Regras gerais propostas
O Ministério Público recomenda que os órgãos responsáveis pela Polícia Civil criem regras claras e objetivas para o uso de redes sociais por policiais civis. Entre as medidas, está a proibição do uso de fardas, viaturas, armas, distintivos e outros símbolos da corporação para fins pessoais, comerciais, políticos, humorísticos ou de entretenimento. O documento também recomenda proibir a divulgação de imagens de pessoas presas, algemadas, investigadas ou abordadas, especialmente em situações de constrangimento, humilhação ou exposição do corpo. Outra orientação é impedir a divulgação de interrogatórios, confissões, declarações de investigados e informações sobre facções criminosas. O objetivo é evitar conteúdos que antecipem a culpa de uma pessoa antes do fim das investigações e de eventual acusação formal. O MP também recomenda que não sejam divulgadas operações em andamento, estratégias policiais e apreensões de drogas ou armas que possam prejudicar investigações ou a segurança dos envolvidos.
Medidas específicas para o delegado Charles Pessoa
Além das recomendações gerais, o MPPI fez determinações específicas ao delegado Charles Pessoa. O documento orienta que o delegado deixe imediatamente de publicar, republicar ou estimular a divulgação de conteúdos com pessoas presas, investigadas ou abordadas pela polícia. Também reprova o uso da função policial, de fardas, viaturas, armas e símbolos institucionais para promoção pessoal, monetização, publicidade ou patrocínio nas redes sociais.
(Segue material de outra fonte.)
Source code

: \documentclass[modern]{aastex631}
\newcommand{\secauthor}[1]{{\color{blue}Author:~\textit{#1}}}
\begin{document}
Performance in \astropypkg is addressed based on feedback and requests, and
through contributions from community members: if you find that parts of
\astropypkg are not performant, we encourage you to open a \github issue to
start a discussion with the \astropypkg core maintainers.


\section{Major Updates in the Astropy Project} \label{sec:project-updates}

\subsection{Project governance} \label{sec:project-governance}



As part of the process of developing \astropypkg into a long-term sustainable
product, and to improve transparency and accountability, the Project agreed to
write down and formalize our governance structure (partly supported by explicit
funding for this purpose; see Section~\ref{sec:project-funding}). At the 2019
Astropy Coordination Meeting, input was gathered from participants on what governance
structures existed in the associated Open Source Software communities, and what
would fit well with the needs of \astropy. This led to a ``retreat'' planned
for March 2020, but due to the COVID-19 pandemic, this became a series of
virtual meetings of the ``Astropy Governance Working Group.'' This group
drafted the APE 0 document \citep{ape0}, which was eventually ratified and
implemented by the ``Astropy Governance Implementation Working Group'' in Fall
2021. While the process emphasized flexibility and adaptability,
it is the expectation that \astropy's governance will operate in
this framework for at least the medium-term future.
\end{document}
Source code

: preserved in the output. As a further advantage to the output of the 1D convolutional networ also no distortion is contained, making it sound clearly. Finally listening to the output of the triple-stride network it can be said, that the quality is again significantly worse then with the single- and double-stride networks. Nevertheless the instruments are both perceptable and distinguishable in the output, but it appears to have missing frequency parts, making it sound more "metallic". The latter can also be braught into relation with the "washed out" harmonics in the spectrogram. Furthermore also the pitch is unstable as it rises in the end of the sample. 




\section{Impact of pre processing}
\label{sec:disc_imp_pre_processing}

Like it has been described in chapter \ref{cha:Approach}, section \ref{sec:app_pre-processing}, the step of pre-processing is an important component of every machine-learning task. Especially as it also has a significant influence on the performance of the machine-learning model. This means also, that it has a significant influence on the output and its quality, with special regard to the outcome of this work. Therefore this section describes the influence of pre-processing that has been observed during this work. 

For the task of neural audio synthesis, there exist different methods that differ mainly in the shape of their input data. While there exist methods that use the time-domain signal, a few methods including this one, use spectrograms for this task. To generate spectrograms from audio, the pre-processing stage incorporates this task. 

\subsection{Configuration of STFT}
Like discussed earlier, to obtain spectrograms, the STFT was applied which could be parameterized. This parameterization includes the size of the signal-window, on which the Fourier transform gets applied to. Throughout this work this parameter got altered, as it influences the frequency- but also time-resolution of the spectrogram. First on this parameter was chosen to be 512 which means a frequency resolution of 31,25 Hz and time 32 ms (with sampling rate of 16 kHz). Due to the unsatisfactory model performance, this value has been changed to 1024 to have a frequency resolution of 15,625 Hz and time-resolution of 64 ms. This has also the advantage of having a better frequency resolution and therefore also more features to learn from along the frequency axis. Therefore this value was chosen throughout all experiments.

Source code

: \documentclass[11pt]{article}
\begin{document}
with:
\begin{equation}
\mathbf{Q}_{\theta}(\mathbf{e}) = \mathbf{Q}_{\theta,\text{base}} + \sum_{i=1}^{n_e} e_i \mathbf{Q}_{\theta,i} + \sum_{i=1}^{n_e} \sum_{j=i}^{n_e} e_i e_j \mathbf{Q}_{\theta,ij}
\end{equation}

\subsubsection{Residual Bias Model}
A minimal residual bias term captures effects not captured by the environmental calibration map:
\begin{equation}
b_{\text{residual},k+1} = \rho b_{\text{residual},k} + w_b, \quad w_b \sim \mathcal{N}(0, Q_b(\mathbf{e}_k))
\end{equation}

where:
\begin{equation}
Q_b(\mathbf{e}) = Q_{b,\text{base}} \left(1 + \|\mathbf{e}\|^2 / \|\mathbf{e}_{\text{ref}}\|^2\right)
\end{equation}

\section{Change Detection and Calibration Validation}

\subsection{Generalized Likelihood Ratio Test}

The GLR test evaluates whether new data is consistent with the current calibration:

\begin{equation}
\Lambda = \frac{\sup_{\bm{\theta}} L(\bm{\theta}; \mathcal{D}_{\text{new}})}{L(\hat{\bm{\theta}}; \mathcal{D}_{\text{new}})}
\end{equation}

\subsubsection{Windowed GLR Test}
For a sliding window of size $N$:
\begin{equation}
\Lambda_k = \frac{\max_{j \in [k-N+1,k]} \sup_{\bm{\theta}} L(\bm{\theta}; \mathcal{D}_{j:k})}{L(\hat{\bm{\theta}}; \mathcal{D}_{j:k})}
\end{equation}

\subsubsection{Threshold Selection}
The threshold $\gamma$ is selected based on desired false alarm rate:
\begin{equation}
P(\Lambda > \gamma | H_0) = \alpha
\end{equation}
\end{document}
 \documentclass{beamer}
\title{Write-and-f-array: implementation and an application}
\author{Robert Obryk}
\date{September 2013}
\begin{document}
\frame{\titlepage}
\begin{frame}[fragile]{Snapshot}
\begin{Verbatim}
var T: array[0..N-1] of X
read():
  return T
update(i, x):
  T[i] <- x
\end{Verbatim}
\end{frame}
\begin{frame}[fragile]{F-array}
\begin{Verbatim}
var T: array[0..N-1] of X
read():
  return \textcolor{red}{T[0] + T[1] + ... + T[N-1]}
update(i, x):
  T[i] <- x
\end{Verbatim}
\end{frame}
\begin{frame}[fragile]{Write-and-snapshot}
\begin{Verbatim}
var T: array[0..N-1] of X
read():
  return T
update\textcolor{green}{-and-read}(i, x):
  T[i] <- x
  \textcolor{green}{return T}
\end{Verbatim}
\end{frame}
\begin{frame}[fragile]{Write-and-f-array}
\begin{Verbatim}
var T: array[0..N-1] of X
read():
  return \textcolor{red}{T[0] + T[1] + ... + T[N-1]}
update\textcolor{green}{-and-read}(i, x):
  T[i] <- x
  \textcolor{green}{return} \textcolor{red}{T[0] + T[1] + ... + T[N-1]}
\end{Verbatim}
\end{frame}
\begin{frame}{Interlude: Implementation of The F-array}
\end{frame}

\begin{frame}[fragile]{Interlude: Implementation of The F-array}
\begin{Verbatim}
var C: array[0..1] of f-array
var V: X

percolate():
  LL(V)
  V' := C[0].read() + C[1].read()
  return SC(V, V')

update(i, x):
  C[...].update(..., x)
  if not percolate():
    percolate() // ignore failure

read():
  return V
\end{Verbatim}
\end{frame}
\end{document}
A recomendação também orienta que o delegado não permita que policiais, assessores, cinegrafistas, influenciadores ou terceiros produzam ou publiquem conteúdos irregulares. Além disso, o MP recomenda que Charles preserve arquivos, links, registros, dados de alcance e de monetização relacionados aos conteúdos investigados pelo Ministério Público.
Prazo e consequências
O Ministério Público fixou prazo de 20 dias para que os órgãos informem se irão cumprir a recomendação. O documento ressalta que a recomendação tem caráter preventivo, mas que podem ser adotadas medidas caso haja descumprimento, falta de resposta ou manifestação considerada insuficiente.